The surface and internal activity of Sangay, in Ecuador, remains qualified as high by the IGEPN.
For the day from April 2 to 3 / 11 a.m., seismicity is characterized by 39 explosion earthquakes, 110 LP earthquakes and 10 tremor episodes.
Through photos of ECU-911, an emission of gas and ash was observed more than 1000 meters above the level of the crater to the west.
The Washington VAAC reported ash emissions at 870 and 1170 meters above the summit in a west, southwest direction.
The MOUNTS system recorded 399.6 tons of SO2 on 2022-04-02 at 1:30 p.m. TL.

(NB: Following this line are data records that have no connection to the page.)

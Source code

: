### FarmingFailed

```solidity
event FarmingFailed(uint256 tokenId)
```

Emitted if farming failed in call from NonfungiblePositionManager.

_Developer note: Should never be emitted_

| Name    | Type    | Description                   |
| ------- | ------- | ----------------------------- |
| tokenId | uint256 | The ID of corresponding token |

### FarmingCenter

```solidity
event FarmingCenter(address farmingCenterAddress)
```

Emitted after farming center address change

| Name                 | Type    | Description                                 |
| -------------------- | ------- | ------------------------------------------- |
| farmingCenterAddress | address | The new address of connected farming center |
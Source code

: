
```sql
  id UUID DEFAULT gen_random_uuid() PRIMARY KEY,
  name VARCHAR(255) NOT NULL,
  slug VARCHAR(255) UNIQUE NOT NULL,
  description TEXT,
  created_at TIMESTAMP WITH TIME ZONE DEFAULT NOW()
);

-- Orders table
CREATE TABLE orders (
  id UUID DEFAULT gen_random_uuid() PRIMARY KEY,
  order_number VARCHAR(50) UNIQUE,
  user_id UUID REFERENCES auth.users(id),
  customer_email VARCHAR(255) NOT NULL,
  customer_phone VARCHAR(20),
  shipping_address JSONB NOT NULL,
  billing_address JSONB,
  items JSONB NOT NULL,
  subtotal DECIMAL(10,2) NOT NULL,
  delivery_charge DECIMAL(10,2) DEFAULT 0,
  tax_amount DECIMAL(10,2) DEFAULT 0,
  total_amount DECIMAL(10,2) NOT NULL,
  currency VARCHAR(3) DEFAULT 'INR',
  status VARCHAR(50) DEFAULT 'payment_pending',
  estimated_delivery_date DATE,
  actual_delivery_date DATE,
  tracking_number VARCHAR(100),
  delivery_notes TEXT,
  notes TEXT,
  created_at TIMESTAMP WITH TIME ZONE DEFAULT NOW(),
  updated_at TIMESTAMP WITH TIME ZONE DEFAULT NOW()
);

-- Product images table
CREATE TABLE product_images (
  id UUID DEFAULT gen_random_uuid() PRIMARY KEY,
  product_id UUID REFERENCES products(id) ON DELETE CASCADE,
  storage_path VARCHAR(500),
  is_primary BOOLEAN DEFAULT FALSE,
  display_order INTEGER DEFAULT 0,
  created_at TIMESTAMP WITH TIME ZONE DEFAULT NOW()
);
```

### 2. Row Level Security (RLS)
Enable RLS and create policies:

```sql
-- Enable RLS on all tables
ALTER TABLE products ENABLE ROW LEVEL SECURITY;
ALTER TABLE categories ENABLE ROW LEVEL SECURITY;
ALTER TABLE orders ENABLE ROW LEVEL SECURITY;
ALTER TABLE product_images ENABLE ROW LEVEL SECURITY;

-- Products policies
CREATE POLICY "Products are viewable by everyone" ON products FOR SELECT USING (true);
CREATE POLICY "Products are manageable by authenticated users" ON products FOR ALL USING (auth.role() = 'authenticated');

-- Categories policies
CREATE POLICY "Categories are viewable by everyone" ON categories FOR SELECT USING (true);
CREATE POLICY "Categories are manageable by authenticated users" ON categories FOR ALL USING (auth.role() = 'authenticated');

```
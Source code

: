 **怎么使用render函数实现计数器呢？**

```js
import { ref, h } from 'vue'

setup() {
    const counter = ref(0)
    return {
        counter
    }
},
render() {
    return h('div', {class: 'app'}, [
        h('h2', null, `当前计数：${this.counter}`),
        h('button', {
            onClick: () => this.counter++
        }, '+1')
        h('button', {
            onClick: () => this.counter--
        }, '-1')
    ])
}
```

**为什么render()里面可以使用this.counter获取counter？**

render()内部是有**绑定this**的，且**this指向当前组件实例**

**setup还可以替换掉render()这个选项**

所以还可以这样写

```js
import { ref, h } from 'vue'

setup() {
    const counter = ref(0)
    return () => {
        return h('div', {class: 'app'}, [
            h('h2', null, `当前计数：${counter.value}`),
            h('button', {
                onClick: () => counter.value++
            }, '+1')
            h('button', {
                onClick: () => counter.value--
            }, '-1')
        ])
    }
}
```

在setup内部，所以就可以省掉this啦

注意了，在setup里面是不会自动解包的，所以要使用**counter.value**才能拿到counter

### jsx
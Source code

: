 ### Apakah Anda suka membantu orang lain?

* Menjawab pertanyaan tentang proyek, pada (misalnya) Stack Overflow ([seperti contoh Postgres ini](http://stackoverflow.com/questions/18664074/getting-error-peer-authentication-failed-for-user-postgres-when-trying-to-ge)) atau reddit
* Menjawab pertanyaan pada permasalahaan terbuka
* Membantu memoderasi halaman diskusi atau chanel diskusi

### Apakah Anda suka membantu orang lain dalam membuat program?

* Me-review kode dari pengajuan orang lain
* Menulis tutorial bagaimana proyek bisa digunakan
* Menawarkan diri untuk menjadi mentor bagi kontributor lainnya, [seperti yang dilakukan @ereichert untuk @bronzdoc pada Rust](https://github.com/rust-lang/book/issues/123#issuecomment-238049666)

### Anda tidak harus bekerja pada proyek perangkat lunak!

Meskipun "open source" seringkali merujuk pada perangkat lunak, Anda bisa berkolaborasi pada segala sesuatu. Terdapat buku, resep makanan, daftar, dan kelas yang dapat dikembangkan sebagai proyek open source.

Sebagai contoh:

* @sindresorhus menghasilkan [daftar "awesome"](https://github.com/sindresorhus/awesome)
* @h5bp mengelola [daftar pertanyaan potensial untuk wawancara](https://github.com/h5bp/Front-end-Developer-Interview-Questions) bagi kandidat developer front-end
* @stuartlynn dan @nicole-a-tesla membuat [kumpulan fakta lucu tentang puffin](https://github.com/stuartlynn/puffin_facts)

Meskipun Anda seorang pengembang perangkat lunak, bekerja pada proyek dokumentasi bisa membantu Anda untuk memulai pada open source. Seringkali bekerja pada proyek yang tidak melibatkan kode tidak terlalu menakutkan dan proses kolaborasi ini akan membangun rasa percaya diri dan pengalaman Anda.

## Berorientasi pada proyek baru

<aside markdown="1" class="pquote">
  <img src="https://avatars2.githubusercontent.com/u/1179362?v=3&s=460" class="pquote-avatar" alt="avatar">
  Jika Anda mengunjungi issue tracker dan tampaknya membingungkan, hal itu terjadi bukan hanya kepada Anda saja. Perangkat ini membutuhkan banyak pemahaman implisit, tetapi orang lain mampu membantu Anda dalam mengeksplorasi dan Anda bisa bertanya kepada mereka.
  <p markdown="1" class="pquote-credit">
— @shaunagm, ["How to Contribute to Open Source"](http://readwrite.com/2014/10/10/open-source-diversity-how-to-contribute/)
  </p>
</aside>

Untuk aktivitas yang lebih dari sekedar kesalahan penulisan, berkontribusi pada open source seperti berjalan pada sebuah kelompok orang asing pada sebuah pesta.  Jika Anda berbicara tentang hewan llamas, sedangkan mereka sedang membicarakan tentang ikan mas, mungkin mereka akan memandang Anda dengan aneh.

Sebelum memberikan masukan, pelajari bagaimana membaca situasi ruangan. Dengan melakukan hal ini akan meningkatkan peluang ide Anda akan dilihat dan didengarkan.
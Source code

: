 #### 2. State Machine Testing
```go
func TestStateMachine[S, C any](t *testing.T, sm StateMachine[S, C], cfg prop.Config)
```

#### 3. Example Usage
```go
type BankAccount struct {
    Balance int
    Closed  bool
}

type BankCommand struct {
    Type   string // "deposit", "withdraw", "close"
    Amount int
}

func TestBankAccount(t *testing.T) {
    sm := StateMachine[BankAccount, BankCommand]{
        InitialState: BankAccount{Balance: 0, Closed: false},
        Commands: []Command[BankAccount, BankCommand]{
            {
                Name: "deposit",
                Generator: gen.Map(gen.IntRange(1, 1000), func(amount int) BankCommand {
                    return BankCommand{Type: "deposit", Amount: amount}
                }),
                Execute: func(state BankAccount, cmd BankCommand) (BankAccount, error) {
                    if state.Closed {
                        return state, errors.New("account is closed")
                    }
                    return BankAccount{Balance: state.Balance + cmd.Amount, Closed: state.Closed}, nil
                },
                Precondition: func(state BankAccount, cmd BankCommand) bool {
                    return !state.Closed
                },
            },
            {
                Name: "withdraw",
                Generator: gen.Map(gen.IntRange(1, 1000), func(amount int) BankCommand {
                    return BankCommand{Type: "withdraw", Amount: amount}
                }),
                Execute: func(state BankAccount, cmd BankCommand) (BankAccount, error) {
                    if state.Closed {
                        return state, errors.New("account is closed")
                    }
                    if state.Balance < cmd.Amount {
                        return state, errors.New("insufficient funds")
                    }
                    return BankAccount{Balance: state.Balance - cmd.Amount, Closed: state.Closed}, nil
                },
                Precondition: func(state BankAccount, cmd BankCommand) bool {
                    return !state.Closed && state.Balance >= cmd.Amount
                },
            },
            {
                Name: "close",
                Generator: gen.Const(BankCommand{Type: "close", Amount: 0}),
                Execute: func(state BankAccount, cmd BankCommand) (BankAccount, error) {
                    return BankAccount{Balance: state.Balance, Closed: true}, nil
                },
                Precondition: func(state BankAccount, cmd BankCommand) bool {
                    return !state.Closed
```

FIRMS records 38 thermal alerts and MIROVA records 1 high thermal alert (VRP 266 MW) during the period considered ... during the afternoon, it rose to VRP 821 MW, and this April 4 to VRP 1242 MW
Alert level - SNGRE: Yellow
Source : IGEPN
Sangay - thermal anomalies and radiative power on 04.04.20220 / 03:55 - Doc. Mirova - one click to enlargeSangay - thermal anomalies and radiative power as of 04.04.20220 / 03:55 - Doc. Mirova - one click to enlarge
Observations and monitoring data over the past two months at Whakaari/White Island gradually trend back to lower levels of unrest typical of the volcano's long-term behavior. The decision to lower the Volcanic Alert Level to Level 1 is not based on changes in a single data set, but on the GNS Science Volcano Monitoring Group's collective interpretation of all monitoring data and their trends over the past two months. Datasets considered include observations from observation flights, web cameras, gas data, vent temperatures, ground deformation, and seismic activity.
The temperature of the emitted gases and steam remains high, but has dropped to less than 300°C. Sulfur dioxide (SO2), hydrogen sulfide (H2S) and carbon dioxide (CO2) gas release rates are at or below long-term trends, as are ground deformation and l seismic activity. No minor or dilute ash emissions have been observed since late February 2022.
Taken together, these observations and the downward trends in the major data sets over the past two months are consistent with low levels of unrest. As such, the Volcanic Alert Level is lowered to Level 1 and the Aviation Color Code is changed to Green.
The Volcanic Alert Level reflects the current level of volcanic unrest or activity and is not a prediction of future activity. Volcanic Alert Level 1 indicates that the main hazards are those expected during volcanic unrest; steam discharge, volcanic gases, earthquakes, landslides and hydrothermal activity. Although Volcanic Alert Level 1 is primarily associated with environmental hazards, an eruption hazard also exists and eruptions can still occur with little or no warning.
Anak Krakatau - morphological changes between February 2 and April 2, 2022 - Copernicus Sentinel-2 images - one click to enlarge
An eruption took place on March 24 and 25 on the Anak Krakatau volcano, forming a small volcanic cone in the crater area. The new shape of the crater is visible when comparing images from February 3 (before) and April 2 (after the eruption).
The activity level remains at 2 / waspada, with recommendations not to approach the 2 km zone around the crater.
Source: Sentinel-2 Copernicus and PVMBG
Erta Ale - images Sentinel-2 bands 12,11,8A from 03.04.2022 / 07:36 - Doc. via Mounts project one click to enlarge
Weak to moderate thermal anomalies are reported from the last week of March through April 3 at Erta Ale, with a larger spot at the southern pit crater.
This activity was corroborated by a few rare observers on site
Sources: Mirova, Mounts project and Copernicus Sentinel-2
Around 2:00 p.m. UTC on April 3, 2022, an earthquake swarm started north of the city of Grindavík / Reykjanes Peninsula. There are similarities to a tension-breaking swarm of earthquakes, suggesting that inflation is again occurring in the Fagradalsfjall volcano. The strongest earthquake had a magnitude of Mw3.3 and the second largest earthquake had a magnitude of Mw3.0.
The swarm appears to be short-lived and in sharp decline.